[Data extracted from a collection]
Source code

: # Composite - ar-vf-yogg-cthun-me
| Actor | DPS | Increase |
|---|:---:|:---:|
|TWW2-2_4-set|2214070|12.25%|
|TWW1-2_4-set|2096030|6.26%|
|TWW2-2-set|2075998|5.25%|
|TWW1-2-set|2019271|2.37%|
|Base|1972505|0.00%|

* * *

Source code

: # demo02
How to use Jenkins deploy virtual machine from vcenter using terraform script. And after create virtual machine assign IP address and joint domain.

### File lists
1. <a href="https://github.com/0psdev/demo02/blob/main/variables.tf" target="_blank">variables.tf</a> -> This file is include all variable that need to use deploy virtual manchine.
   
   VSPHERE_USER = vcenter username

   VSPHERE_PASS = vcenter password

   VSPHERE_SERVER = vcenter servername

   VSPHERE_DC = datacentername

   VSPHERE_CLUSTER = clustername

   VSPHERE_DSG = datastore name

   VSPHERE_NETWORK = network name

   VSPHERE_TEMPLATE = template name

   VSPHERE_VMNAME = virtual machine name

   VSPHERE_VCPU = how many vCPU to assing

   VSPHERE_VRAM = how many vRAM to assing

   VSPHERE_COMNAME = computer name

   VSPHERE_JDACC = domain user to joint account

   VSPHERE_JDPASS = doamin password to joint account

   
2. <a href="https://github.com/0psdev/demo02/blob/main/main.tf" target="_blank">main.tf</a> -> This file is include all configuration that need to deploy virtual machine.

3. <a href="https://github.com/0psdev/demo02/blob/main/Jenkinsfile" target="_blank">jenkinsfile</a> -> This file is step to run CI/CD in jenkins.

* * *

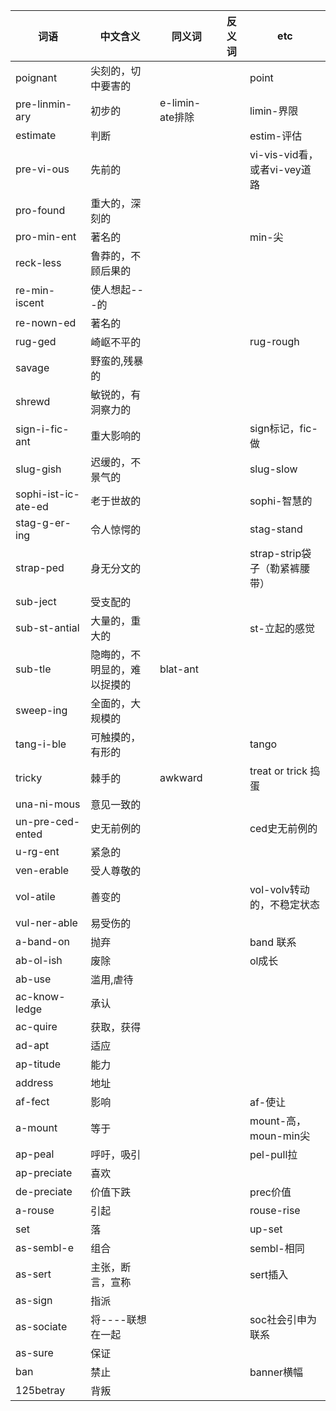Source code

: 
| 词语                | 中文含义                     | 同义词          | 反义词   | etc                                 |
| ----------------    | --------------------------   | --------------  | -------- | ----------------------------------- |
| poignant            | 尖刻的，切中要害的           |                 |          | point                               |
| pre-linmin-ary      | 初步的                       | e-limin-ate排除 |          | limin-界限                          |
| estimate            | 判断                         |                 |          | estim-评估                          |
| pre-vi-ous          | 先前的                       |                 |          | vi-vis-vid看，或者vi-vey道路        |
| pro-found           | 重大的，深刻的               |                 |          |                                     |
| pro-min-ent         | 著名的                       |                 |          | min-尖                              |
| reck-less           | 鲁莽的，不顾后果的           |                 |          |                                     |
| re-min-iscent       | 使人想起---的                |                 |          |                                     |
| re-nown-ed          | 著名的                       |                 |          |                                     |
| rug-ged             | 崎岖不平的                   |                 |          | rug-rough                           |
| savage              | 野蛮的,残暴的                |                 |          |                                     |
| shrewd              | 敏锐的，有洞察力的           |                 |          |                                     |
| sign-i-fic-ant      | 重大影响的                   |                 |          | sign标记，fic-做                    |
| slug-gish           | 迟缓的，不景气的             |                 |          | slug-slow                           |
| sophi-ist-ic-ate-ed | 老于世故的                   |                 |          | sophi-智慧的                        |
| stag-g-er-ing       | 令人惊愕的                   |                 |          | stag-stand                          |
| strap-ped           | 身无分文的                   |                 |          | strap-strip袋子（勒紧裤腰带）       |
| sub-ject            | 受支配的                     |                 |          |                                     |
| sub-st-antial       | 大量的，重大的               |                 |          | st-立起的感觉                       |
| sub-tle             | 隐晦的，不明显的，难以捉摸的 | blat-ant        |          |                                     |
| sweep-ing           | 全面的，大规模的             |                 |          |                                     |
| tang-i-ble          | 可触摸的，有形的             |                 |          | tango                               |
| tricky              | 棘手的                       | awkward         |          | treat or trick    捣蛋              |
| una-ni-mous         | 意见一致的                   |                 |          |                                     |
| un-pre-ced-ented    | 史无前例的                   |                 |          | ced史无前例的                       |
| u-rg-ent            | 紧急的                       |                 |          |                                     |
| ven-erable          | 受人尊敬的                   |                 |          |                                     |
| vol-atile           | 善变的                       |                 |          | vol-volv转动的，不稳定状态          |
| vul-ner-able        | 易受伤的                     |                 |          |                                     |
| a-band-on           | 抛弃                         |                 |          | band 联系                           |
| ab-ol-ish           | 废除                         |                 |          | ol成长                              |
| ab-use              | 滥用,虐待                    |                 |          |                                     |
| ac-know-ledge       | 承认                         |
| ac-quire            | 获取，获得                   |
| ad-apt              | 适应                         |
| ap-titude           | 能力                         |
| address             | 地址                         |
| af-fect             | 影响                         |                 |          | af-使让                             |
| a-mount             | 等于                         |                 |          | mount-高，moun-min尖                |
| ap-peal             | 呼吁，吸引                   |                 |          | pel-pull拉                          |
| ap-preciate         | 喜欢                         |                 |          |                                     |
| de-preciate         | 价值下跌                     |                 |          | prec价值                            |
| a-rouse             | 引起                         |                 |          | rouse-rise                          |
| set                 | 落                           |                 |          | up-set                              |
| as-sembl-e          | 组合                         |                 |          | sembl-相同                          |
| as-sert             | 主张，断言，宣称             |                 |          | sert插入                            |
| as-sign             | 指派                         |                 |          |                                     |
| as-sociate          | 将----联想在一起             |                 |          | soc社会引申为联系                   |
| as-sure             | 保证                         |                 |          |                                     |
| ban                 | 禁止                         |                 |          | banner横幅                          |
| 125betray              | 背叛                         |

EXERCISE AIM:
Each line in the data where the string "password" occurs should be identified and copied.

ANSWER BOX:
   VSPHERE_PASS = vcenter password
   VSPHERE_JDPASS = doamin password to joint account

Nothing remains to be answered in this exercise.